In Cincinnati, bebop was deemed fatal to fetuses. Meanwhile, in the Land of Lincoln, it was believed that excessive motion could reduce you to a spastic wreck. The Illinois Supreme Court upheld a ruling banning zoning of jazz clubs in Phelps v. Winch, citing disturbance to the nervous system as a public nuisance. Not to be outdone, Washington state dubbed the physical effects of rambling saxophone solos and improvised drum fills as "jazz intoxication" in an attempt to ban the genre after listeners were afflicted by insanity. We're not arguing they weren't nuts, but we're guessing the jazz was coincidental.
Planking, the Effigy for All of the World's Angst
Remember planking, that dumb trend where teens laid rigid in stupid places? That one that we absolutely did not participate in. (Any social media evidence to the contrary is clearly Photoshop.)
But for a couple of months in mid-2011, it was public enemy #1. Possibly derived from a Tom Green prank, the concept eventually turned into a ludicrous game of one-upmanship, social-media addicts devising more absurd places to annoy passersby and maintenance personnel. There were some unfortunate cases of foolish people taking it too far, and a few got arrested, too.
The cops tried to put the kibosh on it. They only made it worse, accidentally turning it into a political statement. Then the PM of Australia waded into the cesspool that is social media fad culture and spoke out against planking like it was a brand-new street drug. Meme-lord Xhibit denounced it. Not because it was unsafe, but because it was secretly racist:
In a few years, the kids had discovered fidget spinners, planking relegated once again to exercise classes for people smart enough not to get roped into CrossFit. Hopefully, it stays that way.
Steel Drums were Invented In Reaction to a Scheme to Annihilate Pagan Dancing
Associated today with cruises and relaxing by the beach with one too many Pina Coladas as your skin peels off listening to street performers, the steel drum has kind of a depressing history that's ignored.
Traditional skin drums predate the island of Trinidad. Slaves carried their culture with them. The British colonial leadership started to pee their pants, terrified that the "primitive" instruments could inspire the underclass to rise up, unable to control their inklings to drive out their colonizers.
In reality, it had more to do with stamping out tribal customs and obliterating their identity to induce subservience. The island's legal system just needed a pretext. After a riot in 1881, they got one; the authorities flat out banned native music. Without any folk instruments, there was no possibility of unrest, or so the British thought.
Metal instruments were devised to replace the banished ones, forged out of tin cans, oil drums, and other rubbish, a loophole around the prohibition. It survived scrutiny and now is the iconic symbol of the island, though it might be a better icon for extreme racist paranoia.

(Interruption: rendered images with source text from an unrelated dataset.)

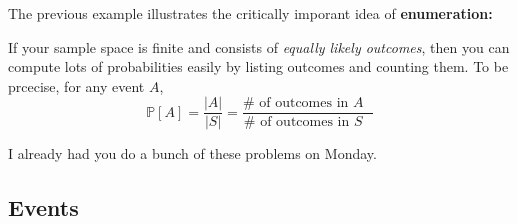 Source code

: \documentclass[10pt]{article}
\theoremstyle{definition}
\newcommand{\1}[1]{\textbf{1}_{\left[#1\right]}} %
\def\P{\mathbb{P}} %
\begin{document}
The previous example illustrates the critically imporant idea of \textbf{enumeration:}

\begin{center}
  \colorbox{gray!10}{%
    \begin{minipage}{0.8\textwidth}
      If your sample space is finite and consists of \textit{equally likely outcomes}, then you can
      compute lots of probabilities easily by listing outcomes and counting them. To be prcecise, for any
      event $A$,
      \begin{equation*}
        \P\left[A \right] = \frac{|A|}{|S|}  = \frac{\# \text{ of outcomes in $A$ }}{\# \text{ of outcomes in
            $S$ }}
      \end{equation*}
    \end{minipage}%
  }
\end{center}

I already had you do a bunch of these problems on Monday.




\subsection{Events}
\end{document}
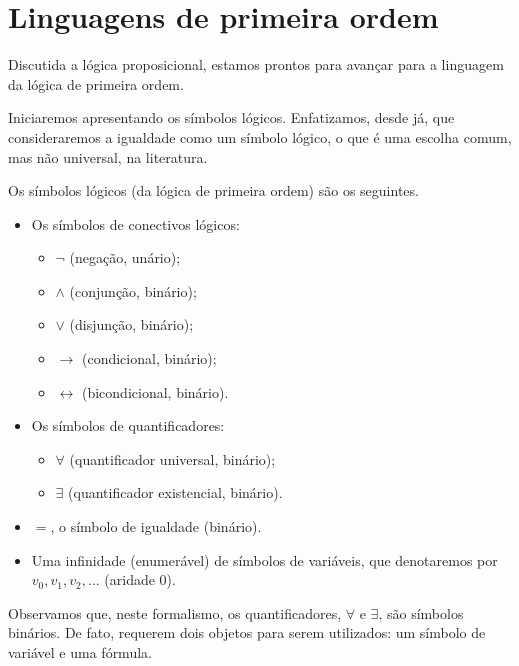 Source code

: \section{Linguagens de primeira ordem}\label{sec:linguagensPrimeiraOrdem}

Discutida a lógica proposicional, estamos prontos para avançar para a linguagem da lógica de primeira ordem.

Iniciaremos apresentando os símbolos lógicos.
Enfatizamos, desde já, que consideraremos a igualdade como um símbolo lógico, o que é uma escolha comum, mas não universal, na literatura.

\begin{metadefinition}\label{mdef:simbolosLogicos}
    Os símbolos lógicos (da lógica de primeira ordem) são os seguintes.
    \begin{itemize}
        \item Os símbolos de conectivos lógicos:
        \begin{itemize}
            \item $\neg$ (negação, unário);
            \item $\wedge$ (conjunção, binário);
            \item $\vee$ (disjunção, binário);
            \item $\rightarrow$ (condicional, binário);
            \item $\leftrightarrow$ (bicondicional, binário).
        \end{itemize}
        \item Os símbolos de quantificadores:
        \begin{itemize}
            \item $\forall$ (quantificador universal, binário);
            \item $\exists$ (quantificador existencial, binário).
        \end{itemize}
        \item $=$, o símbolo de igualdade (binário).
        \item Uma infinidade (enumerável) de símbolos de variáveis, que denotaremos por $v_0, v_1, v_2, \dots$ (aridade $0$).
    \end{itemize}
\end{metadefinition}

Observamos que, neste formalismo, os quantificadores, $\forall$ e $\exists$, são símbolos binários.
De fato, requerem dois objetos para serem utilizados: um símbolo de variável e uma fórmula.

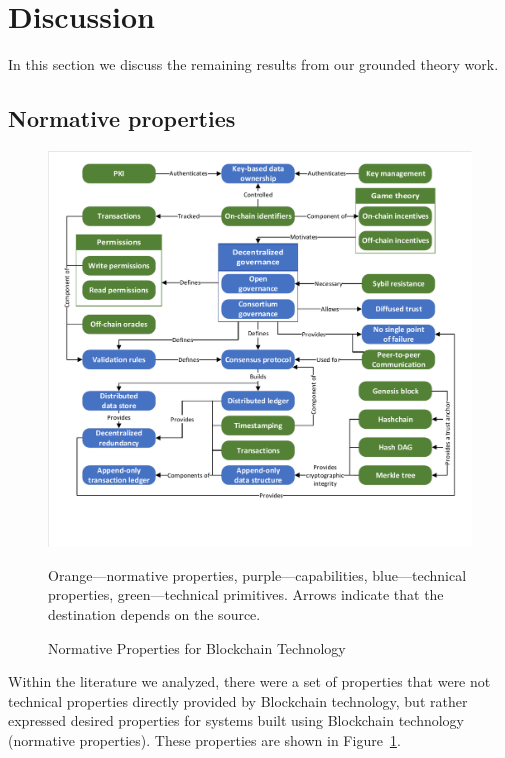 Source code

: 
\section{Discussion}
In this section we discuss the remaining results from our grounded theory work.


\subsection{Normative properties}
\label{sec:normative}

\begin{figure}
	\centering
	\includegraphics[page=3,scale=.75]{figures/grounded-theory-main}
	
	{\small Orange---normative properties, purple---capabilities, blue---technical properties, green---technical primitives. Arrows indicate that the destination depends on the source.}
	\caption{Normative Properties for Blockchain Technology}
	\label{fig:normative-properties}
\end{figure}

Within the literature we analyzed, there were a set of properties that were not technical properties directly provided by Blockchain technology, but rather expressed desired properties for systems built using Blockchain technology (\ie normative properties).
These properties are shown in Figure~\ref{fig:normative-properties}.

Guitar Distortion Was Banned as an Imaginary Catalyst of Gang Violence
It's rare to get banned from radio, as normally you need to sing about being gay or insult the monarchy. It's a greater accomplishment when you're a quiet fellow making instrumentals. Link Wray managed it, and he didn't even have a leather jacket nor long hair.
Wray, a guitarist and pioneering rock & roll in the '50s, cultivated a new sound in the pre-Hendrix musical era. For a guy who was welcomed onto Dick Clark's show, you'd think he was pretty clean-cut. However, his signature shredding was complemented by the use of feedback and distortion -- poking a pencil into his amp to create the electronic growl. Wray staked his career on his guitar rather than his voice, as you try singing with just one lung.

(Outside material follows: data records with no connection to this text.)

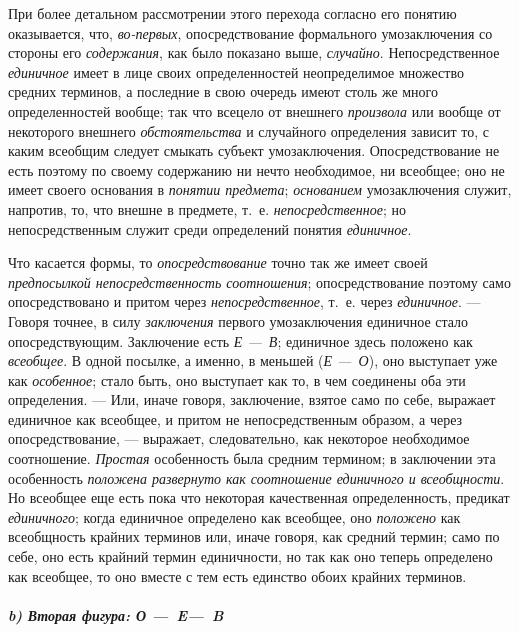 \documentclass[twoside]{article}
\begin{document}
{{{При более детальном рассмотрении этого перехода согласно его
понятию оказывается, что,
{\em во-первых},
опосредствование формального умозаключения со стороны его
{\em содержания}, как
было показано выше, {\em случайно}.
Непосредственное
{\em единичное} имеет в
лице своих определенностей неопределимое множество средних терминов, а
последние в свою очередь имеют столь же много определенностей вообще; так
что всецело от внешнего {\em произвола}
или вообще от некоторого внешнего
{\em обстоятельства} и
случайного определения зависит то, с каким всеобщим следует смыкать субъект
умозаключения. Опосредствование не есть поэтому по своему содержанию ни
нечто необходимое, ни всеобщее; оно не имеет своего основания в
{\em понятии предмета};
{\em основанием}
умозаключения служит, напротив, то, что внешне в предмете,
т.~е. {\em непосредственное};
но непосредственным служит среди определений понятия
{\em единичное}.

Что касается формы, то
{\em опосредствование}
точно так же имеет своей
{\em предпосылкой непосредственность
соотношения}; опосредствование поэтому само опосредствовано
и притом через {\em непосредственное},
т.~е. через
{\em единичное}. — Говоря
точнее, в силу {\em заключения}
первого умозаключения единичное стало опосредствующим.
Заключение есть {\em Е
—~В}; единичное здесь положено как
{\em всеобщее}. В одной
посылке, а именно, в меньшей ({\em Е
—~О}), оно выступает уже как
{\em особенное}; стало
быть, оно выступает как то, в чем соединены оба эти определения. —
Или, иначе говоря, заключение, взятое само по себе, выражает
единичное как всеобщее, и притом не непосредственным образом, а через
опосредствование, — выражает, следовательно, как некоторое
необходимое соотношение. {\em Простая}
особенность была средним термином; в заключении эта
особенность {\em положена развернуто как
соотношение единичного и всеобщности}. Но всеобщее еще есть
пока что некоторая качественная определенность, предикат
{\em единичного}; когда
единичное определено как всеобщее, оно
{\em положено} как
всеобщность крайних терминов или, иначе говоря, как средний термин; само по
себе, оно есть крайний термин единичности, но так как оно теперь определено
как всеобщее, то оно вместе с тем есть единство обоих крайних терминов.

\subparagraph[b)Вторая фигура: О~—~E~—~B]{b) Вторая фигура: {\em О —~E—~B}}}}}
\end{document}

Fans ate it up in 1958. Moral puritans did not. Wray's reverb, and suggestive title "Rumble," slang for a fight, apparently convinced those in charge of the radio airwaves across the US that the song would spark an orgy of violence. 60 years later, the song sounds remarkably chill, the perfect tune for awkward silences, bloody steaks, and platonic sock hops with Uma Thurman:
The only dangerous thing in this scene being food poisoning from Jack Rabbit Slim's undercooked beef.

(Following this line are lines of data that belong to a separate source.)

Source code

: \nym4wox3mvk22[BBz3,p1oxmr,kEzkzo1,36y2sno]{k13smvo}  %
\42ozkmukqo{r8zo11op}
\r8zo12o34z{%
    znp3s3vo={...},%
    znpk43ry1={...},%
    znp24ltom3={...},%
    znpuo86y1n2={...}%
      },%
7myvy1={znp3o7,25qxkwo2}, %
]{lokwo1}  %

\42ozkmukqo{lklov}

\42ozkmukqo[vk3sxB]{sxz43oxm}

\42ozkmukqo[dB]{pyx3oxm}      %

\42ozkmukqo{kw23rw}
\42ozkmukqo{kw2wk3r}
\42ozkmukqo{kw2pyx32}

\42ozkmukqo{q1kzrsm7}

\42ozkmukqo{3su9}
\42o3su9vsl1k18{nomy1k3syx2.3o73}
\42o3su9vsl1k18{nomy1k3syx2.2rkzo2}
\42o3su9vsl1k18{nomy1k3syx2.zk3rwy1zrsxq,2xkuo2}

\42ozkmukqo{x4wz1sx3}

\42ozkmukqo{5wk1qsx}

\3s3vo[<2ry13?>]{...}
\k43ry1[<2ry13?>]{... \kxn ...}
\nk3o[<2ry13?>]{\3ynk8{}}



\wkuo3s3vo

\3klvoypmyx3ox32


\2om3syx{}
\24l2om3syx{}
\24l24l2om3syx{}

China Banned Puns as a National Security Threat
Life in China got even more oppressive in 2014, with the government wiping puns from public display. Wordplay in media like TV and advertisements, as per the government order, is verboten. Their logic? "Uphold the Chinese spirit" and curbing "linguistic chaos." Punbelievable.
Mandarin characters are unique in comparison to other languages. The ideograms make sense in context. However, symbols are easily swapped out to lend new, incongruent, or comical twists despite sounding exactly the same. In some cases, the euphemisms become synonymous with the original term in a Cockney-rhyming-slang sort of way. The nonsensical phrase "river crabs" sounds the same as "harmony," a Chinese expression that conveys government censorship, and hence river crabs became a slang term for repression.
If you read between the lines, the diktat seems to be about preventing people from finding ways to creatively insult the Chinese Communist Party, which just so happens to be the ruling party in the nation, and one not fond of being ridiculed -- ahem. Out of abject dread of people undermining the government, China's elites memory-holed thousands of years of comedy and folk tradition in the off chance a social media troll tries to topple the CCP. And what better way of defeating trolls than blatantly highlighting the one thing that you fear the most?
A Stoner's Prank Caused a National Health Scare in 1970
Amid a time of social panic concerning heroin in 1969 ("Not nice!"), reporters across America issued a stern warning about a brand-new substitute for opiates. The culprit was found in your own house, soon to replace smack. According to a "federal drug expert" named Ernest A. Carabillo Jr., the illicit recipes found in underground cookbooks were children's "culinary escape from reality." Several deaths were reported. (Cue dramatic music.)
Chattanoogan kids found a new use for their lunch. Instead of satiating their hunger, the rumor was that they spent their lunch break shooting up Kool-Aid, peanut butter, and mayonnaise. Mayonnaise to cut the pure Afghani Jif spread, obviously. Why did any sane adult ever believe this? Well, to a generation with no deep familiarity with drugs or counter-culture habits, it sounded legit. Hippies looked weird and did weird stuff with needles; kids were stupid. Sure, whatever, that's all they needed to go on.
Federal investigators' bullshit detectors simply never went off. A Congressional Subcommittee hearing in 1970, held by the US Senate, discussed junkies injecting PB with a straight face--marking what could be the greatest, at very least most successful, practical joke of all time. We will never never know if Carabillo was in on the gag or the victim, but he was undoubtedly not a "drug expert."